PHASE 1 | Facebook AI Image Similarity Challenge: Descriptor Track

Advance the science of image similarity detection, with applications in areas including content tracing, copyright infringement and misinformation. In the "Descriptor Track" participants generate image descriptors that enable the problem to be solved at scale. #society

jun 2022
561 joined

similar images


The methods developed by the contestants are of high quality and set a new standard in research and for the industry in the field of image copy detection.

— Matthijs Douze, Facebook AI Research Scientist and Image Similarity Challenge author

Why

Copy detection is a crucial component on all social media platforms today, used for such tasks as flagging misinformation and manipulative advertising, preventing uploads of graphic violence, and enforcing copyright protections. But when dealing with the billions of new images generated every day on sites like Facebook, manual content moderation just doesn't scale. We need algorithms to help automatically flag or remove bad content.

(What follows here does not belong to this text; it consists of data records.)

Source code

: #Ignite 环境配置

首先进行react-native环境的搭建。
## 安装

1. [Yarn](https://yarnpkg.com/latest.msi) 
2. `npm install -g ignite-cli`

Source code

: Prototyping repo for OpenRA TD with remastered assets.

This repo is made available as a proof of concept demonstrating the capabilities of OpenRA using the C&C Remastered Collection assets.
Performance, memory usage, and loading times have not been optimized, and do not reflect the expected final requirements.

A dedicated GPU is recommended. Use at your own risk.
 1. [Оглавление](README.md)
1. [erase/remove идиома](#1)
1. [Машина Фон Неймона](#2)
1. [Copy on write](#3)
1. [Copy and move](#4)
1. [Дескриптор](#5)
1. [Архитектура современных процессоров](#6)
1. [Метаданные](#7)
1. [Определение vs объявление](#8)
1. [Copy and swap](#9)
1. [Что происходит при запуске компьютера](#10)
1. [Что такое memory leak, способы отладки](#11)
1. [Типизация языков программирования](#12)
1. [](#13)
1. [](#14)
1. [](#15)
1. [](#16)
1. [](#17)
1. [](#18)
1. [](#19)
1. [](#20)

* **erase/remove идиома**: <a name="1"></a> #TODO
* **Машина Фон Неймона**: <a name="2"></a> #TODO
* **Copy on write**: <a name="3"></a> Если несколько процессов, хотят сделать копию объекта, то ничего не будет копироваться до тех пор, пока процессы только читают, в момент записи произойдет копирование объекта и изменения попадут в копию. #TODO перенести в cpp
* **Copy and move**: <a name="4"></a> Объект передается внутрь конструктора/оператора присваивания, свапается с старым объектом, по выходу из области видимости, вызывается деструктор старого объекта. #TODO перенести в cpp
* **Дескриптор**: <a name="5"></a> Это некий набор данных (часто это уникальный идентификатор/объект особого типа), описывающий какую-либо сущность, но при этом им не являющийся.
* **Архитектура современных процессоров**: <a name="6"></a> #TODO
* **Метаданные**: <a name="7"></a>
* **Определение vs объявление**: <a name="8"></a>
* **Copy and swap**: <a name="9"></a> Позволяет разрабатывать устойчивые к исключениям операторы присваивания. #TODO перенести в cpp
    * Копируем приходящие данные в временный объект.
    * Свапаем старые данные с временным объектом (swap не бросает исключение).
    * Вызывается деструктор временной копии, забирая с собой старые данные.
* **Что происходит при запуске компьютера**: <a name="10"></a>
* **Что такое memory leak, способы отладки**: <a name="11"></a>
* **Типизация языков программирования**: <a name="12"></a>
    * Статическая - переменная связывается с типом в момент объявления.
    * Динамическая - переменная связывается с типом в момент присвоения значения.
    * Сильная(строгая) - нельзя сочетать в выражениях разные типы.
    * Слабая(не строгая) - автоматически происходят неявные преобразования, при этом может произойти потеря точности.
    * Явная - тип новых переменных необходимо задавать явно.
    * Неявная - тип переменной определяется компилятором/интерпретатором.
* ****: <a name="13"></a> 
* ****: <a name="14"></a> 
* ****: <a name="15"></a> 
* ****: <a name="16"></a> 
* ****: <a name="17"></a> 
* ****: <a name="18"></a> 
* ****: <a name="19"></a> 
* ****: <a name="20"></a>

This competition allowed participants to test their skills in building a key part of that content moderating system, and in so doing contribute to making social media more trustworthy and safe for the people who use it. For more information, check out the competition paper from Facebook AI.

The Solution

In this challenge, participants had access to 3 archives of competition images.

  • 1 million reference images
  • 50K query images, a subset of which were derived from the reference images
  • 1 million training images, statistically similar to but distinct from the reference archive

The core task in the Matching Track was to determine for each query image whether it originated from one of the reference images and assign a confidence score indicating its similarity to the candidate reference image. The end goal was similar for the Descriptor Track, but in this case participants submitted the image embeddings for all query and reference images, with a similarity search and submission score computed automatically on the competition platform.

The Results

Between June and October 2021, 1,236 participants from 80 countries signed up to solve the problems posed by the two tracks. One goal of the competition sponsors at Facebook AI was to create an opportunity for participants to explore self-supervised learning (SSL) techniques, which turned out to be a key component across all of the winning solutions. Ultimately, the winning solutions vastly outperformed the competition baseline methods, achieving micro average precision scores of 0.8329 and 0.6354 on the Matching and Descriptor tracks, respectively.

RMSE graph

All the prize-winning solutions from this competition have been released under an open source license, along with academic write-ups on arxiv. The dataset is also available for ongoing practice and learning.